Сам писатель во многом облегчил задачу будущим биографам. Последние два десятилетия своей жизни он особенно много работал над воспоминаниями. Если собрать сейчас все его автобиографические записи, хранящиеся теперь в Центральном государственном архиве литературы и искусства, воедино, то получится целый том, который подробно расскажет о судьбе писателя, начиная с детских лет и до освобождения из колымских лагерей. Но это будет сборник не просто мемуаров. Почти все воспоминания писателя по своему жанру относятся к автобиографическим повестям.
Открываться эта книга должна повестью «Четвертая Вологда». Здесь, в Вологде, Шаламов в 1907 году родился. Отец его, Тихон Николаевич, после окончания семинарии был православным миссионером на Алеутских островах. Современникам он запомнился после возвращения в Вологду как человек прогрессивных воззрений. В «Четвертой Вологде» Шаламов рассказал о жизни русского Севера начала XX века. Эта повесть воспринимается как документ времени.
Окончив в 1924 году школу, Шаламов приехал в Москву. Два года работал на кожевенном заводе в Сетуни, а затем поступил на факультет советского права в 1-й МГУ. Именно в эту пору Шаламов сформировался как личность. Через много лет, в самый разгар «оттепели», он напишет о своем студенчестве воспоминания «Двадцатые годы». Но даже в шестьдесят втором году рукопись окажется не ко «двору». Издателей особенно смутят непривычные мысли писателя о Горьком и Маяковском.
Не претендуя на истину в последней инстанции, Шаламов в своих воспоминаниях попытался создать панораму литературной и театральной Москвы 20-х годов. Ему было важно донести до нашего современника свое понимание той сложной эпохи. Он считал, что «двадцатые годы» - это время литературных сражений, поэтических битв на семи московских холмах: в Политехническом музее, в Коммунистической аудитории 1-го МГУ, в клубе университета, в Колонном зале Дома союзов...». Сам писатель поначалу оставался лишь свидетелем этих сражении и битв. Ему только предстояло определить свою позицию. Бывая на выступлениях известных поэтов, знакомясь с жизнью редакций столичных альманахов, он искал собственное место в литературе и жизни. Шаламов искал, «где живет поэзия. Где настоящее?».
Его отталкивал тон литературных дискуссий 20-х годов (интересно, что он сказал бы о литературных баталиях конца 80-х).
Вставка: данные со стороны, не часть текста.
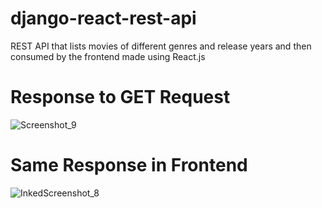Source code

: # django-react-rest-api

REST API that lists movies of different genres and release years and then consumed by the frontend made using React.js



# Response to GET Request

![Screenshot_9](https://github.com/AbdulelahAdam/django-react-rest-api/assets/58626327/f36a003e-8a48-4d83-a203-335a85de3e26)




# Same Response in Frontend


![InkedScreenshot_8](https://github.com/AbdulelahAdam/django-react-rest-api/assets/58626327/5a69795b-a38d-44f5-b710-0001dc415e79)
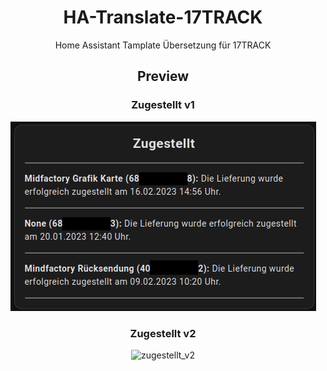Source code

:# <center> HA-Translate-17TRACK
<center> Home Assistant Tamplate Übersetzung für 17TRACK 

## <center> Preview



### <center>Zugestellt v1
<p align="center">
<img src="https://raw.githubusercontent.com/Morpheus2018/HA-17TRACK-Translate/main/png/zustellung_v1.png?token=GHSAT0AAAAAAB7DPLMPXGVASQST6EADSFMOY7V5VUQ" alt="zugestellt_v1">
</p>

### Zugestellt v2
<p align="center">
<img src="https://" alt="zugestellt_v2">
</p> 
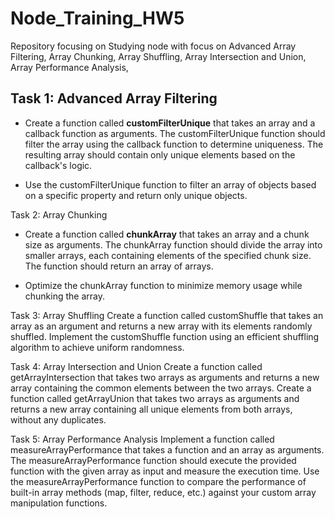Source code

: # Node_Training_HW5
Repository focusing on Studying node with focus on Advanced Array Filtering,  Array Chunking, Array Shuffling, Array Intersection and Union, Array Performance Analysis, 

## Task 1: Advanced Array Filtering
- Create a function called **customFilterUnique** that takes an array and a callback function as arguments. The customFilterUnique function should filter the array using the callback function to determine uniqueness. The resulting array should contain only unique elements based on the callback's logic.

- Use the customFilterUnique function to filter an array of objects based on a specific property and return only unique objects.

Task 2: Array Chunking
- Create a function called **chunkArray** that takes an array and a chunk size as arguments. The chunkArray function should divide the array into smaller arrays, each containing elements of the specified chunk size. The function should return an array of arrays.

- Optimize the chunkArray function to minimize memory usage while chunking the array.

Task 3: Array Shuffling
Create a function called customShuffle that takes an array as an argument and returns a new array with its elements randomly shuffled.
Implement the customShuffle function using an efficient shuffling algorithm to achieve uniform randomness.

Task 4: Array Intersection and Union
Create a function called getArrayIntersection that takes two arrays as arguments and returns a new array containing the common elements between the two arrays.
Create a function called getArrayUnion that takes two arrays as arguments and returns a new array containing all unique elements from both arrays, without any duplicates.

Task 5: Array Performance Analysis
Implement a function called measureArrayPerformance that takes a function and an array as arguments. The measureArrayPerformance function should execute the provided function with the given array as input and measure the execution time.
Use the measureArrayPerformance function to compare the performance of built-in array methods (map, filter, reduce, etc.) against your custom array manipulation functions.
Шаламова раздражала мелочность в спорах. «Изобретательство вымученных острот, пустые разговоры, которыми занимались в лефовском окружении Маяковский, Брик, пугали меня. Поэзия, по моему главному внутреннему чутью, там жить не могла».
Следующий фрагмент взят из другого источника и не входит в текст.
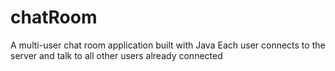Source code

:# chatRoom
A multi-user chat room application built with Java
Each user connects to the server and talk to all other users already connected
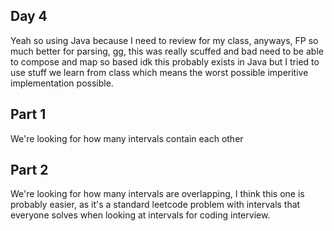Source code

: ## Day 4

Yeah so using Java because I need to review for my class, anyways, FP so much
better for parsing, gg, this was really scuffed and bad need to be able to
compose and map so based idk this probably exists in Java but I tried to use
stuff we learn from class which means the worst possible imperitive
implementation possible.

## Part 1

We're looking for how many intervals contain each other

## Part 2 

We're looking for how many intervals are overlapping, I think this one is
probably easier, as it's a standard leetcode problem with intervals that
everyone solves when looking at intervals for coding interview.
В университете Шаламов проучился недолго. В 1929 году его арестовали за распространение якобы фальшивого, а на самом деле подлинного текста ленинского письма XII съезду партии. Почти три года ему пришлось отработать в лагерях Западного Урала - на Вишере. С Вишерой связана третья повесть автобиографического цикла.
В 1932 году Шаламов вернулся в Москву. Столица 30-х годов - тема другой рукописи, которая еще ждет своей публикации. Как ждет своего часа повесть о Бутырской тюрьме, куда писатель попал по ложному обвинению в 1937 году. А логическим завершением автобиографической книги может стать последний, шестой сборник колымских рассказов «Перчатка или КР-2».
При жизни писателя публиковались, в основном, его стихи. Уже в пожилом возрасте ему удалось выпустить пять сборников: «Огниво», «Шелест листьев», «Дорога и судьба», «Московские облака» и «Точка кипения». Конечно, они не охватывают всего поэтического творчества Шаламова. Но уже по ним можно судить о взглядах и художническом почерке автора.
Бытует мнение, что поэзия подвластна прежде всего юности. Аргументом служит то обстоятельство, что многие известные поэты заявили о себе именно в молодые годы, а в зрелом возрасте обратились уже к прозе. Шаламов был другого мнения. Он считал:
Поэзия - дело седых,
Не мальчиков, а мужчин,
Израненных, немолодых,
Покрытых рубцами морщин.
Опыт избавлял от ненужных восторгов и восклицаний. Он помогал оставлять в стихах только выстраданное.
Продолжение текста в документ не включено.